Untethering Experimental Research from Learning Technology Platforms

Creating a research platform compatible with education settings, rather than making educational platforms compatible with research

Science is dangerous, we have to keep it most carefully chained and muzzled.

Mustapha Mond, The Controller
Aldous Huxley (1932)


In Huxley’s Brave New World, in Orwell’s 1984, in Bradbury’s Fahrenheit 451, and even in Plato’s Allegory of the Cave, stable dystopias have two common features: a lack of freedom to explore, and an ignorance of one’s own imprisonment.  People are kept within a restricted range of movement spanning minimal degrees of freedom, but at the same time they are complacent.  By virtue of the minor flexibilities afforded within their boundaries, people are misled into believing they are free, even when they are restrained.

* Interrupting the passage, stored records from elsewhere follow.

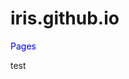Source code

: # iris.github.io
<style>
.blue-text{
color:blue;
}
</style>
<h class = "blue-text">Pages</h>
<p>test<p/>


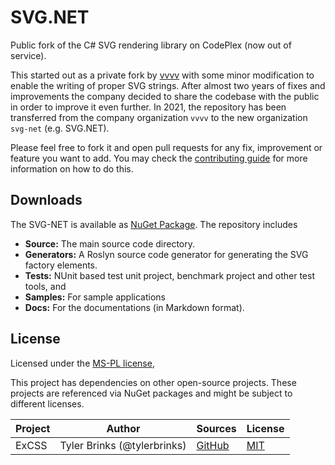 # SVG.NET

Public fork of the C# SVG rendering library on CodePlex (now out of service). 

This started out as a private fork by [vvvv](https://vvvv.org) with some minor modification to enable the writing of proper SVG strings.
After almost two years of fixes and improvements the company decided to share the codebase with the public in order to improve it even further.
In 2021, the repository has been transferred from the company organization `vvvv` to the new organization `svg-net` (e.g. SVG.NET). 

Please feel free to fork it and open pull requests for any fix, improvement or feature you want to add.
You may check the [contributing guide](https://github.com/svg-net/SVG/blob/master/CONTRIBUTING.md) for more information on how to do this. 

## Downloads
The SVG-NET is available as [NuGet Package](https://www.nuget.org/packages/svg).
The repository includes
* **Source:** The main source code directory.
* **Generators:** A Roslyn source code generator for generating the SVG factory elements.
* **Tests:** NUnit based test unit project, benchmark project and other test tools, and
* **Samples:** For sample applications
* **Docs:** For the documentations (in Markdown format).

## License
Licensed under the [MS-PL license](https://github.com/svg-net/SVG?tab=MS-PL-1-ov-file),

This project has dependencies on other open-source projects. These projects are referenced via NuGet packages and might be subject to different licenses.

|Project|Author|Sources|License|
|--------|-----|---|---------|
|ExCSS|Tyler Brinks (@tylerbrinks)|[GitHub](https://github.com/TylerBrinks/ExCSS)|[MIT](https://github.com/TylerBrinks/ExCSS/blob/master/license.txt)|
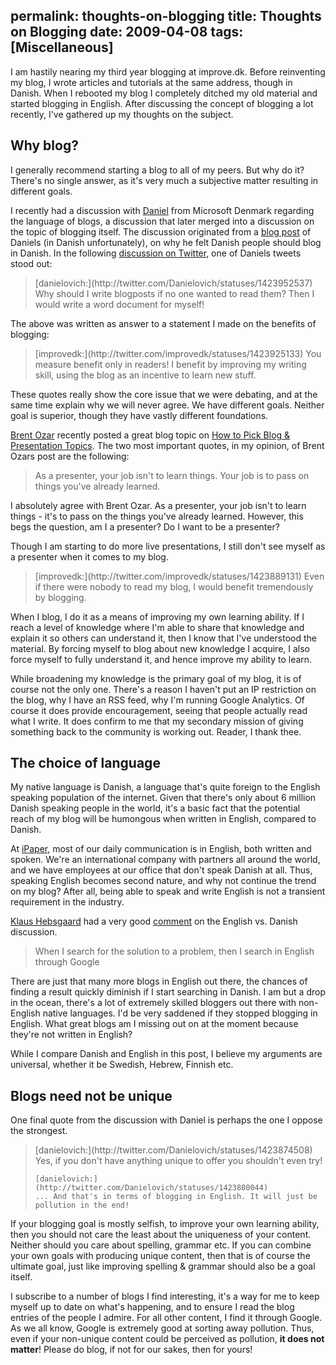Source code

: permalink: thoughts-on-blogging
title: Thoughts on Blogging
date: 2009-04-08
tags: [Miscellaneous]
---
I am hastily nearing my third year blogging at improve.dk. Before reinventing my blog, I wrote articles and tutorials at the same address, though in Danish. When I rebooted my blog I completely ditched my old material and started blogging in English. After discussing the concept of blogging a lot recently, I've gathered up my thoughts on the subject.

<!-- more -->

## Why blog?

I generally recommend starting a blog to all of my peers. But why do it? There's no single answer, as it's very much a subjective matter resulting in different goals.

I recently had a discussion with [Daniel](http://blogs.msdn.com/danielmf) from Microsoft Denmark regarding the language of blogs, a discussion that later merged into a discussion on the topic of blogging itself. The discussion originated from a [blog post](http://blogs.msdn.com/danielmf/archive/2009/03/07/n-r-du-blogger-p-dansk.aspx) of Daniels (in Danish unfortunately), on why he felt Danish people should blog in Danish. In the following [discussion on Twitter](http://search.twitter.com/search?q=&ands=&phrase=&ors=&nots=&tag=&lang=all&from=improvedk&to=danielovich&ref=&near=&within=15&units=mi&since=2009-03-30&until=2009-04-03&rpp=50), one of Daniels tweets stood out:

<blockquote>
	[danielovich:](http://twitter.com/Danielovich/statuses/1423952537)  
	Why should I write blogposts if no one wanted to read them? Then I would write a word document for myself!
</blockquote>

The above was written as answer to a statement I made on the benefits of blogging:

<blockquote>
	[improvedk:](http://twitter.com/improvedk/statuses/1423925133)  
	You measure benefit only in readers! I benefit by improving my writing skill, using the blog as an incentive to learn new stuff.
</blockquote>


These quotes really show the core issue that we were debating, and at the same time explain why we will never agree. We have different goals. Neither goal is superior, though they have vastly different foundations.

[Brent Ozar](http://www.brentozar.com/) recently posted a great blog topic on [How to Pick Blog & Presentation Topics](http://www.brentozar.com/archive/2009/04/how-to-pick-blog-presentation-topics). The two most important quotes, in my opinion, of Brent Ozars post are the following:

<blockquote>
	As a presenter, your job isn't to learn things.  
	Your job is to pass on things you've already learned.
</blockquote>

I absolutely agree with Brent Ozar. As a presenter, your job isn't to learn things - it's to pass on the things you've already learned. However, this begs the question, am I a presenter? Do I want to be a presenter?

Though I am starting to do more live presentations, I still don't see myself as a presenter when it comes to my blog.

<blockquote>
	[improvedk:](http://twitter.com/improvedk/statuses/1423889131)  
	Even if there were nobody to read my blog, I would benefit tremendously by blogging.
</blockquote>

When I blog, I do it as a means of improving my own learning ability. If I reach a level of knowledge where I'm able to share that knowledge and explain it so others can understand it, then I know that I've understood the material. By forcing myself to blog about new knowledge I acquire, I also force myself to fully understand it, and hence improve my ability to learn.

While broadening my knowledge is the primary goal of my blog, it is of course not the only one. There's a reason I haven't put an IP restriction on the blog, why I have an RSS feed, why I'm running Google Analytics. Of course it does provide encouragement, seeing that people actually read what I write. It does confirm to me that my secondary mission of giving something back to the community is working out. Reader, I thank thee.

## The choice of language

My native language is Danish, a language that's quite foreign to the English speaking population of the internet. Given that there's only about 6 million Danish speaking people in the world, it's a basic fact that the potential reach of my blog will be humongous when written in English, compared to Danish.

At [iPaper](http://www.ipaper.dk/Default.aspx?AreaID=6), most of our daily communication is in English, both written and spoken. We're an international company with partners all around the world, and we have employees at our office that don't speak Danish at all. Thus, speaking English becomes second nature, and why not continue the trend on my blog? After all, being able to speak and write English is not a transient requirement in the industry.

[Klaus Hebsgaard](http://khebbie.dk/) had a very good [comment](http://blogs.msdn.com/danielmf/archive/2009/03/07/n-r-du-blogger-p-dansk.aspx#comments) on the English vs. Danish discussion.

<blockquote>
	When I search for the solution to a problem, then I search in English through Google
</blockquote>

There are just that many more blogs in English out there, the chances of finding a result quickly diminish if I start searching in Danish. I am but a drop in the ocean, there's a lot of extremely skilled bloggers out there with non-English native languages. I'd be very saddened if they stopped blogging in English. What great blogs am I missing out on at the moment because they're not written in English?

While I compare Danish and English in this post, I believe my arguments are universal, whether it be Swedish, Hebrew, Finnish etc.

## Blogs need not be unique

One final quote from the discussion with Daniel is perhaps the one I oppose the strongest.

<blockquote>
	[danielovich:](http://twitter.com/Danielovich/statuses/1423874508)  
	Yes, if you don't have anything unique to offer you shouldn't even try!       
	  
	[danielovich:](http://twitter.com/Danielovich/statuses/1423880044)  
	... And that's in terms of blogging in English. It will just be pollution in the end!
</blockquote>

If your blogging goal is mostly selfish, to improve your own learning ability, then you should not care the least about the uniqueness of your content. Neither should you care about spelling, grammar etc. If you can combine your own goals with producing unique content, then that is of course the ultimate goal, just like improving spelling & grammar should also be a goal itself.

I subscribe to a number of blogs I find interesting, it's a way for me to keep myself up to date on what's happening, and to ensure I read the blog entries of the people I admire. For all other content, I find it through Google. As we all know, Google is extremely good at sorting away pollution. Thus, even if your non-unique content could be perceived as pollution, **it does not matter**! Please do blog, if not for our sakes, then for yours!
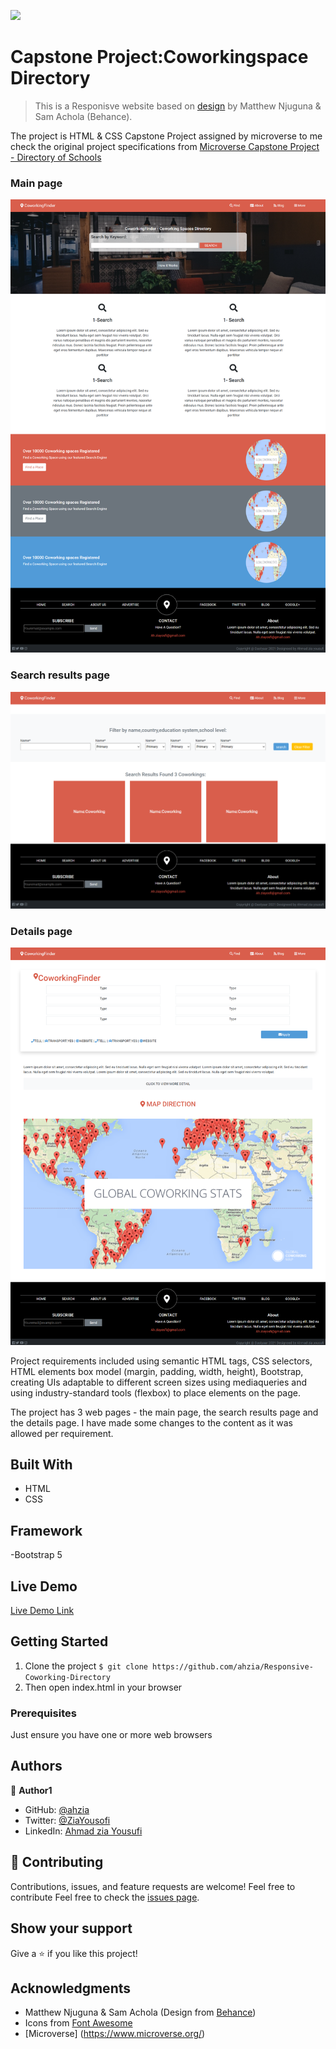 ![](https://img.shields.io/badge/Microverse-blueviolet)

# Capstone Project:Coworkingspace Directory

> This is a Responisve website based on [design](https://www.behance.net/gallery/25563385/PatashuleKE) by Matthew Njuguna & Sam Achola (Behance).

The project is HTML & CSS Capstone Project assigned by microverse to me check the original project specifications from [Microverse Capstone Project - Directory of Schools](https://www.notion.so/HTML-CSS-capstone-project-Directory-of-Schools-eea352bfaf3e4a83b2917df1f9a4e140)

### Main page
![Screenshot](assets/app_screenshot.png)

### Search results page
![screenshot](assets/search-results.png)

### Details page
![screenshot](assets/details.png)

Project requirements included using semantic HTML tags, CSS selectors, HTML elements box model (margin, padding, width, height), Bootstrap, creating UIs adaptable to different screen sizes using mediaqueries and using industry-standard tools (flexbox) to place elements on the page.

The project has 3 web pages - the main page, the search results page and the details page.
I have made some changes to the content as it was allowed per requirement.

## Built With

- HTML
- CSS

## Framework

-Bootstrap 5

## Live Demo

[Live Demo Link](https://ahzia.github.io/Responsive-Coworking-Directory/)


## Getting Started

1. Clone the project 
  `$ git clone https://github.com/ahzia/Responsive-Coworking-Directory`
2. Then open index.html in your browser


### Prerequisites

Just ensure you have one or more web browsers

## Authors

:bust_in_silhouette: **Author1**

- GitHub: [@ahzia](https://github.com/ahzia)
- Twitter: [@ZiaYousofi](https://twitter.com/ZiaYousofi)
- LinkedIn: [Ahmad zia Yousufi](https://https://www.linkedin.com/in/ah-ziayosfi)

## :handshake: Contributing

Contributions, issues, and feature requests are welcome!
Feel free to contribute 
Feel free to check the [issues page](https://github.com/ahzia/Responsive-Coworking-Directory/issues).

## Show your support

Give a ⭐️ if you like this project!

## Acknowledgments

- Matthew Njuguna & Sam Achola (Design from [Behance](https://www.behance.net/gallery/25563385/PatashuleKE))
- Icons from [Font Awesome](https://fontawesome.com/)
- [Microverse] (https://www.microverse.org/)
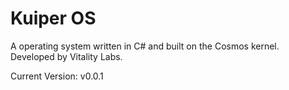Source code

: # Kuiper OS
A operating system written in C# and built on the Cosmos kernel. Developed by Vitality Labs.

Current Version: v0.0.1
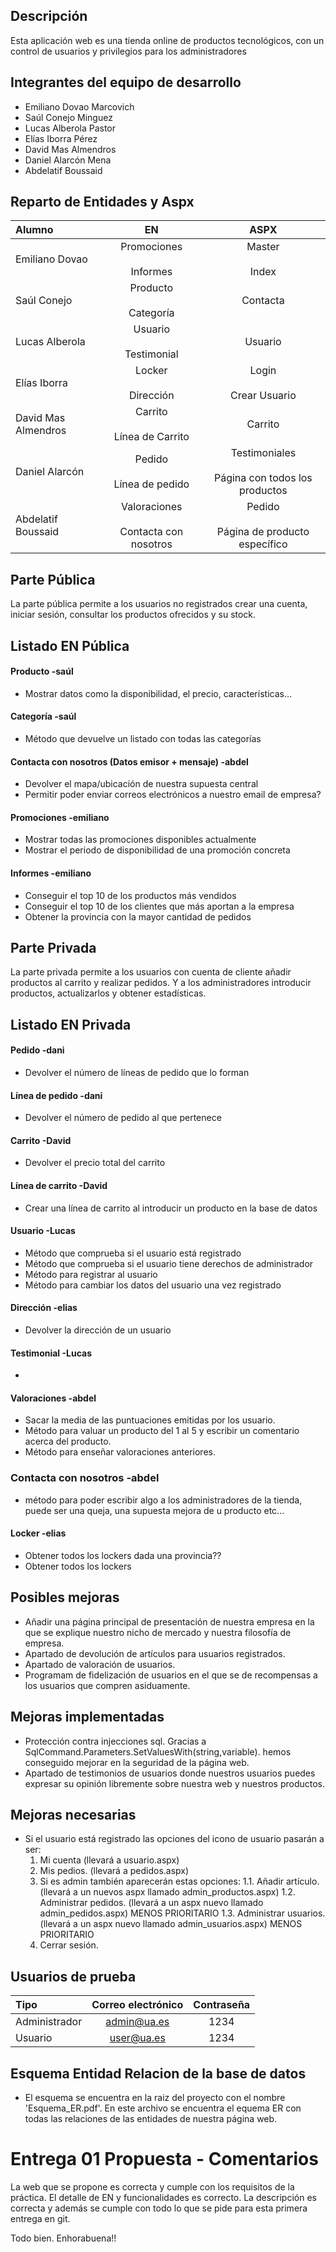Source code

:
## Descripción  
Esta aplicación web es una tienda online de productos tecnológicos, con un control de usuarios y privilegios para los administradores

## Integrantes del equipo de desarrollo
-  Emiliano Dovao Marcovich
-  Saúl Conejo Minguez
-  Lucas Alberola Pastor
-  Elías Iborra Pérez
-  David Mas Almendros
-  Daniel Alarcón Mena
-  Abdelatif Boussaid

## Reparto de Entidades y Aspx

|   Alumno    | EN |	ASPX |
| :----------- | :-----------: | :-----------: |
| Emiliano Dovao      |    Promociones <br></br>  Informes                    |		Master <br></br>  Index                            |
| Saúl Conejo         |    Producto <br></br>  Categoría                      |		Contacta                                           |
| Lucas Alberola      |    Usuario <br></br>  Testimonial                     |		Usuario											   |
| Elías Iborra        |    Locker <br></br>  Dirección                        |		Login <br></br> Crear Usuario                      |
| David Mas Almendros |    Carrito <br></br>  Línea de Carrito                |		Carrito							                   |
| Daniel Alarcón      |    Pedido <br></br>  Línea de pedido                  |		Testimoniales<br></br>Página con todos los productos|
| Abdelatif Boussaid  |    Valoraciones <br></br>  Contacta con nosotros      |		Pedido<br></br>Página de producto específico       |
## Parte Pública  
La parte pública permite a los usuarios no registrados crear una cuenta, iniciar sesión, consultar los productos ofrecidos y su stock.  
## Listado EN Pública  
#### Producto -saúl  
-  Mostrar datos como la disponibilidad, el precio, características...
#### Categoría -saúl  
-  Método que devuelve un listado con todas las categorías
#### Contacta con nosotros (Datos emisor + mensaje)  -abdel
-  Devolver el mapa/ubicación de nuestra supuesta central
-  Permitir poder enviar correos electrónicos a nuestro email de empresa?
#### Promociones  -emiliano
-  Mostrar todas las promociones disponibles actualmente
-  Mostrar el periodo de disponibilidad de una promoción concreta
#### Informes  -emiliano
-  Conseguir el top 10 de los productos más vendidos
-  Conseguir el top 10 de los clientes que más aportan a la empresa
-  Obtener la provincia con la mayor cantidad de pedidos

## Parte Privada  
La parte privada permite a los usuarios con cuenta de cliente añadir productos al carrito y realizar pedidos. Y a los administradores introducir productos, actualizarlos y obtener estadísticas.  
## Listado EN Privada  
#### Pedido  -dani
-  Devolver el número de líneas de pedido que lo forman
#### Línea de pedido  -dani
-  Devolver el número de pedido al que pertenece
#### Carrito -David
-  Devolver el precio total del carrito
#### Línea de carrito -David
-  Crear una línea de carrito al introducir un producto en la base de datos
#### Usuario  -Lucas
-  Método que comprueba si el usuario está registrado
-  Método que comprueba si el usuario tiene derechos de administrador
-  Método para registrar al usuario
-  Método para cambiar los datos del usuario una vez registrado
#### Dirección -elias  
-  Devolver la dirección de un usuario
#### Testimonial  -Lucas
-  
#### Valoraciones  -abdel
- Sacar la media de las puntuaciones emitidas por los usuario.
- Método para valuar un producto del 1 al 5 y escribir un comentario acerca del producto.
- Método para enseñar valoraciones anteriores.
### Contacta con nosotros -abdel
- método para poder escribir algo a los administradores de la tienda, puede ser una queja, una supuesta mejora de u producto etc...
#### Locker -elias
-  Obtener todos los lockers dada una provincia??
-  Obtener todos los lockers

## Posibles mejoras
-  Añadir una página principal de presentación de nuestra empresa en la que se explique nuestro nicho de mercado y nuestra filosofía de empresa.
-  Apartado de devolución de artículos para usuarios registrados.
-  Apartado de valoración de usuarios.
-  Programam de fidelización de usuarios en el que se de recompensas a los usuarios que compren asiduamente.

## Mejoras implementadas
- Protección contra injecciones sql. Gracias a SqlCommand.Parameters.SetValuesWith(string,variable). hemos conseguido mejorar en la seguridad de la página web.
- Apartado de testimonios de usuarios donde nuestros usuarios puedes expresar su opinión libremente sobre nuestra web y nuestros productos.


## Mejoras necesarias
-  Si el usuario está registrado las opciones del icono de usuario pasarán a ser:
	1. Mi cuenta (llevará a usuario.aspx)
	2. Mis pedios. (llevará a pedidos.aspx)
	3. Si es admin también aparecerán estas opciones:
		1.1. Añadir artículo. (llevará a un nuevos aspx llamado admin_productos.aspx)
		1.2. Administrar pedidos. (llevará a un aspx nuevo llamado admin_pedidos.aspx) MENOS PRIORITARIO
		1.3. Administrar usuarios. (llevará a un aspx nuevo llamado admin_usuarios.aspx) MENOS PRIORITARIO
	4. Cerrar sesión.

## Usuarios de prueba
|   Tipo    | Correo electrónico |	Contraseña |
| :----------- | :-----------: | :-----------: |
|Administrador | admin@ua.es   | 1234		   |
| Usuario	   | user@ua.es    | 1234          |

## Esquema Entidad Relacion de la base de datos
- El esquema se encuentra en la raiz del proyecto con el nombre 'Esquema_ER.pdf'. En este archivo se encuentra el equema ER con todas las relaciones de las entidades de nuestra página web.
# Entrega 01 Propuesta - Comentarios

La web que se propone es correcta y cumple con los requisitos de la práctica. El detalle de EN y funcionalidades es correcto. La descripción es correcta y además se cumple con todo lo que se pide para esta primera entrega en git.

Todo bien. Enhorabuena!!

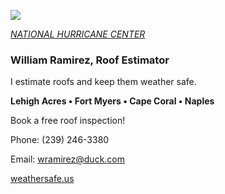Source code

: ![](20253031340-20253031910-ABI-AL132025-GEOCOLOR-1000x1000.gif)


[*NATIONAL HURRICANE CENTER*](https://www.nhc.noaa.gov/)


### William Ramirez, Roof Estimator

I estimate roofs and keep them weather safe.

**Lehigh Acres • Fort Myers • Cape Coral • Naples**

Book a free roof inspection!

Phone: (239) 246-3380 

Email: [wramirez@duck.com](mailto:wramirez@duck.com)

[weathersafe.us](weathersafe.us)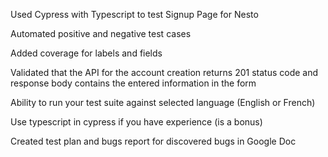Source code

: Used Cypress with Typescript to test Signup Page for Nesto

Automated positive and negative test cases

Added coverage for labels and fields

Validated that the API for the account creation returns 201 status code and response body contains the entered information in the form

Ability to run your test suite against selected language (English or French)

Use typescript in cypress if you have experience (is a bonus)

Created test plan and bugs report for discovered bugs in Google Doc
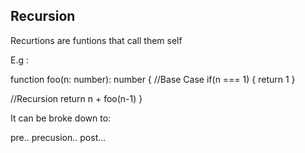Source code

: ## Recursion

Recurtions are funtions that call them self

E.g :

function foo(n: number): number {
  //Base Case
  if(n === 1) {
    return 1
  }

  //Recursion
  return n + foo(n-1)
}

It can be broke down to:

pre..
precusion..
post...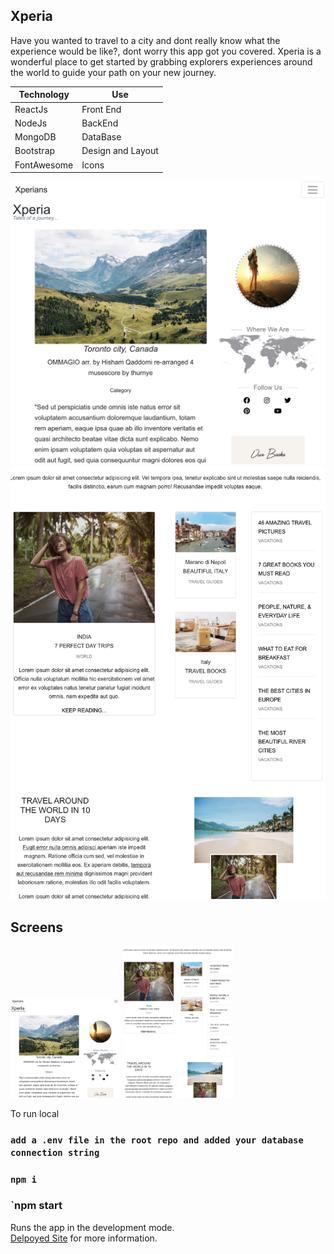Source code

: 

## Xperia

Have you wanted to travel to a city and dont really know what the experience would be like?, dont worry this app got you covered. Xperia is a wonderful place to get started by grabbing explorers experiences around the world to guide your path on your new journey.


| Technology | Use |
| --- | --- |
| ReactJs |Front End  |
| NodeJs | BackEnd |
| MongoDB | DataBase |
| Bootstrap | Design and Layout |
| FontAwesome | Icons |


<img src="./src/Public/Image/screenshot1.png" alt="screenshot" max-width='200'>
<img src="./src/Public/Image/screenshot2.png" alt="screenshot" max-width= "200px">

## Screens
<img src="./src/Public/Image/screenshot1.png?raw=true" width="35%"> 
<img src="./src/Public/Image/screenshot2.png?raw=true" width="35%">



To run local
### `add a .env file in the root repo and added your database connection string`
### `npm i`
### `npm start



Runs the app in the development mode.<br />
[Delpoyed Site](https://x-peria-app.herokuapp.com/) for more information.

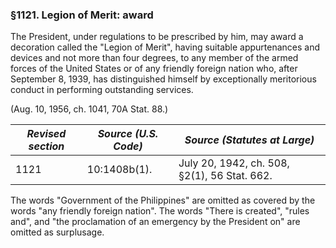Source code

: ### §1121. Legion of Merit: award ###

The President, under regulations to be prescribed by him, may award a decoration called the "Legion of Merit", having suitable appurtenances and devices and not more than four degrees, to any member of the armed forces of the United States or of any friendly foreign nation who, after September 8, 1939, has distinguished himself by exceptionally meritorious conduct in performing outstanding services.

(Aug. 10, 1956, ch. 1041, 70A Stat. 88.)

|*Revised section*|*Source (U.S. Code)*|        *Source (Statutes at Large)*        |
|-----------------|--------------------|--------------------------------------------|
|      1121       |    10:1408b(1).    |July 20, 1942, ch. 508, §2(1), 56 Stat. 662.|

The words "Government of the Philippines" are omitted as covered by the words "any friendly foreign nation". The words "There is created", "rules and", and "the proclamation of an emergency by the President on" are omitted as surplusage.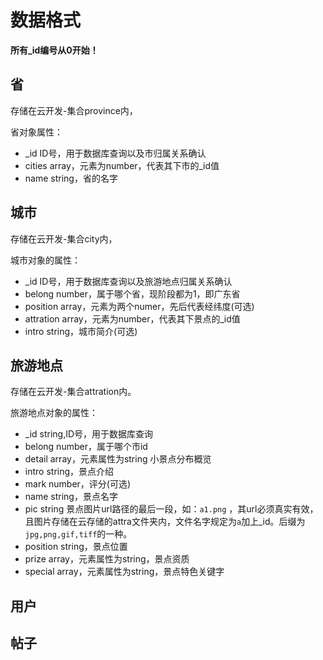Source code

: # 数据格式

**所有_id编号从0开始！**

## 省

存储在云开发-集合province内，

省对象属性：

- _id ID号，用于数据库查询以及市归属关系确认
- cities array，元素为number，代表其下市的_id值
- name string，省的名字

## 城市

存储在云开发-集合city内，

城市对象的属性：

- _id ID号，用于数据库查询以及旅游地点归属关系确认
- belong number，属于哪个省，现阶段都为1，即广东省
- position array，元素为两个numer，先后代表经纬度(可选)
- attration array，元素为number，代表其下景点的_id值
- intro string，城市简介(可选)

## 旅游地点

存储在云开发-集合attration内。

旅游地点对象的属性：

- _id string,ID号，用于数据库查询
- belong number，属于哪个市id
- detail array，元素属性为string 小景点分布概览
- intro string，景点介绍
- mark number，评分(可选)
- name string，景点名字
- pic string 景点图片url路径的最后一段，如：`a1.png` ，其url必须真实有效，且图片存储在云存储的attra文件夹内，文件名字规定为`a`加上_id。后缀为`jpg,png,gif,tiff`的一种。
- position string，景点位置
- prize array，元素属性为string，景点资质
- special array，元素属性为string，景点特色关键字

## 用户

## 帖子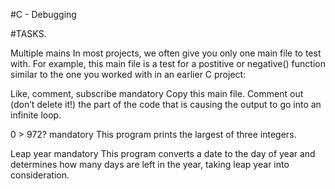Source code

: #C - Debugging

#TASKS.

Multiple mains
In most projects, we often give you only one main file to test with. For example, this main file is a test for a postitive or negative() function similar to the one you worked with in an earlier C project:

Like, comment, subscribe mandatory Copy this main file. Comment out (don’t delete it!) the part of the code that is causing the output to go into an infinite loop.

0 > 972?
mandatory
This program prints the largest of three integers.

Leap year
mandatory
This program converts a date to the day of year and determines how many days are left in the year, taking leap year into consideration.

Fictional renderings of dystopian societies may seem wildly out there, particularly in the context of learning technologies, but they nevertheless provide a critical lens with which to view our present-day nonfictional world.  For example, this lens has been used to consider whether we are currently living in a technological dystopia (Kolitz, 2020; Morozov, 2012; Winner, 1997).  As with science fiction, a benchmark commonly applied in these considerations is whether technology enables freedom to openly explore and improve, or instead whether it (intentionally or unintentionally) stifles this freedom.  In this regard, an area of emerging relevance is learning technology.

Amidst the current proliferation of online learning technologies, learning scientists are grappling with the challenges of translating science into practice at scale.  The central problem goes something like this: any single learning tool or platform brims with assumptions, designed in a particular way, to enable a particular kind of interaction, for a particular kind of student, to benefit a particular kind of outcome, to be measured in a particular kind of way.  Studies conducted within these platforms are also influenced and constrained by these particularities, and in turn, the idiosyncrasies of a learning platform limit research flexibility and generalizability.  Even if it were possible for any researcher to experimentally manipulate any element within the ASSISTments platform, for example, the resulting inferences would still be specific to the platform, or at best, to intelligent tutoring systems.  Estimates of the effectiveness of intelligent tutoring systems are further limited by the local relevance of the outcome measures under analysis and their implementations within the local learning environment (Kulik & Fletcher, 2016) — variables not manipulable within the tools themselves.  Moreover, if a brilliant inventor stumbled upon a novel instructional system that promised improvements over intelligent tutoring systems, the research community’s reliance on existing platforms as principle tools for conducting experiments would no longer enable progress, this reliance would be a barrier to progress.

No platform developer, or learning technology startup sees themselves as Controller Mond, intentionally stifling science and innovation.  On the contrary, we have gravitated toward the education sector out of an authentic interest in helping people, improving equity, and facilitating social progress.  It is, without a doubt, a good thing that these platforms are developing new degrees of freedom to allow researchers to engineer and explore innovations within them.  But if the only space to innovate is within walled gardens, we will be ever-limited in our ability to understand our potential, and to effect change.

That is why we need Terracotta. We need to make a research platform compatible with education settings, rather than focusing solely on making educational platforms compatible with research.  While platforms and support tools unquestionably should be empowered to conduct rigorous experimental research on what works, they can’t be the only game in town. In turn, the primary goal of Terracotta is to democratize experimental learning research, and thus to advance the generalizability and translatability of research findings.

References


Huxley, A. (1932). Brave New World. Chatto & Windus.

Kolitz, D. (2020, August 24). Are We Already Living in a Tech Dystopia? Gizmodo. https://gizmodo.com/are-we-already-living-in-a-tech-dystopia-1844824718

Kulik, J. A., & Fletcher, J. D. (2016). Effectiveness of Intelligent Tutoring Systems: A Meta-Analytic Review. Review of Educational Research, 86(1), 42–78.

Morozov, E. (2012). The Net Delusion: The Dark Side of Internet Freedom. PublicAffairs.

Winner, L. (1997). Technology Today: Utopia or Dystopia? Social Research, 64(3), 989–1017.